2.2. Synthesis of exo-N-(10-bromodecyl)-3,6-dimethyl-3,6-epoxi-1,2,3,6-tetrahydrophthalimide (2): A mixture of compound (1) (500mg, 2.60 mmol) and 1,10-dibromodecane (1.55g, 5.20 mmol), dissolved in dry acetone (12 mL), were treated portion wise with Potassium Carbonate (0.36g, 2.6 mmol). The reaction was allowed to react over 24 hours at 40° C in a thermo regulated bath. Then, the solvent was removed, in a rotatory evaporator; the remaining mixture was resuspended in water and extracted three times with 10 mL portions of dichloromethane. The combined organic layers were concentrated in vacuo, and submitted to flash chromatography: First n-hexane (11x 60 mL portions) were used to remove the unreacted 1,10-dibromodecane, and then, mixture of Ethyl acetate: Hexane = 1:10 (v/v; 6x 60 ml portions), were used to collect the title compound (2) as a pale yellow oil. Yield = 596 mg (55.6%). IR (KBr) cm-1: 2929, 2854 (C-H), 1769, 1700 (C=O). ). 1H-NMR (400 MHz., CDCl3): δ = 1.27 (broad s, 10H, 5xCH2), 1.40 (q, 2H, CH2, J = 8.0 Hz.), 1.54 (q, 2H, J = 8.0 Hz.), 1.70 (s, 6H, 2x CH3), 1.84 (q, 2H, CH2, J = 8.0 Hz.), 2.80 (s, 2H, 2x CH), 3.40 (t, 2H, CH2, J = 6.8 Hz.), 3.47 (t, 2H, CH2, J = 7.3 Hz.), 6.30 (s, 2H, 2x =CH). 13C-NMR (101 MHz., CDCl3): δ = 174.8, 140.9, 87.57, 52.39, 38.68, 34.01, 32.82, 29.30, 29.26, 28.97, 28.69, 28.14, 27.58, 26.54, 15.89. Analysis calculated for C20H30BrNO3: C, 58.25; H, 7.33; N, 3.40. Found: C, 55.62; H, 7.99; N, 3.22.

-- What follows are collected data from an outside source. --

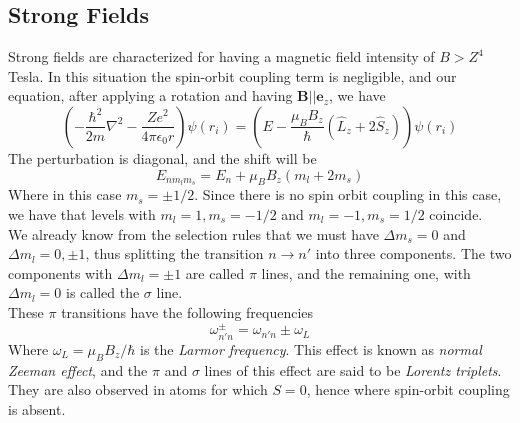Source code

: \documentclass[a4paper, 11pt]{book}
\renewcommand{\vec}[1]{\mathbf{#1}}
\newcommand{\ver}[1]{\vec{e}_{#1}}
\newcommand{\1}{\opr{\mathds{1}}}
\newcommand{\opr}[1]{\hat{#1}}
\theoremstyle{plain}
\begin{document}
	\subsection{Strong Fields}
	Strong fields are characterized for having a magnetic field intensity of $B>Z^4$ Tesla. In this situation the spin-orbit coupling term is negligible, and our equation, after applying a rotation and having $\vec{B}||\ver{z}$, we have
	\begin{equation}
		\left( -\frac{\hbar^2}{2m}\nabla^2-\frac{Ze^2}{4\pi\epsilon_0r} \right)\psi(r_i)=\left( E-\frac{\mu_BB_z}{\hbar}\left( \opr{L}_z+2\opr{S}_z \right) \right)\psi(r_i)
		\label{eq:strongfieldham}
	\end{equation}
	The perturbation is diagonal, and the shift will be
	\begin{equation}
		E_{nm_lm_s}=E_n+\mu_BB_z(m_l+2m_s)
		\label{eq:energyshiftmagfield}
	\end{equation}
	Where in this case $m_s=\pm1/2$. Since there is no spin orbit coupling in this case, we have that levels with $m_l=1,m_s=-1/2$ and $m_l=-1,m_s=1/2$ coincide.\\
	We already know from the selection rules that we must have $\Delta m_s=0$ and $\Delta m_l=0,\pm1$, thus splitting the transition $n\to n'$ into three components. The two components with $\Delta m_l=\pm1$ are called $\pi$ lines, and the remaining one, with $\Delta m_l=0$ is called the $\sigma$ line.\\
	These $\pi$ transitions have the following frequencies
	\begin{equation}
		\omega^{\pm}_{n'n}=\omega_{n'n}\pm\omega_L
		\label{eq:pitranslines}
	\end{equation}
	Where $\omega_L=\mu_BB_z/\hbar$ is the \textit{Larmor frequency}. This effect is known as \textit{normal Zeeman effect}, and the $\pi$ and $\sigma$ lines of this effect are said to be \textit{Lorentz triplets}. They are also observed in atoms for which $S=0$, hence where spin-orbit coupling is absent.
\end{document}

2.3. X-ray Crystal Structure Determination. An appropriate single crystal of compound (1) suitable for X-Ray diffraction analysis was obtained by recrystallization of (1) from a mixture of Methanol: Methylene Chloride = 1:1 (v/v). One of the cube-shaped single crystals obtained was mounted on top of a glass fiber in a random orientation. Compound (1) was studied at 223 K on a D8 Smart APEX II Bruker-AXS diffractometer employing X-ray source Mo Ka radiation (λ = 1.72 Å). Using Olex217, the structure was solved using direct methods (non-H atoms). All hydrogen atoms were inferred from neighbouring sites. The crystallographic data for Compound (1) were deposited at Cambridge Crystallographic Data Center (CCDC). Reference number 996959; these data can be obtained from free of charge from the CCDC via http://www.ccdc.cam.ac.uk/datarequest/cif. Crystal data, data collection, and refinement parameters are given in Table 1.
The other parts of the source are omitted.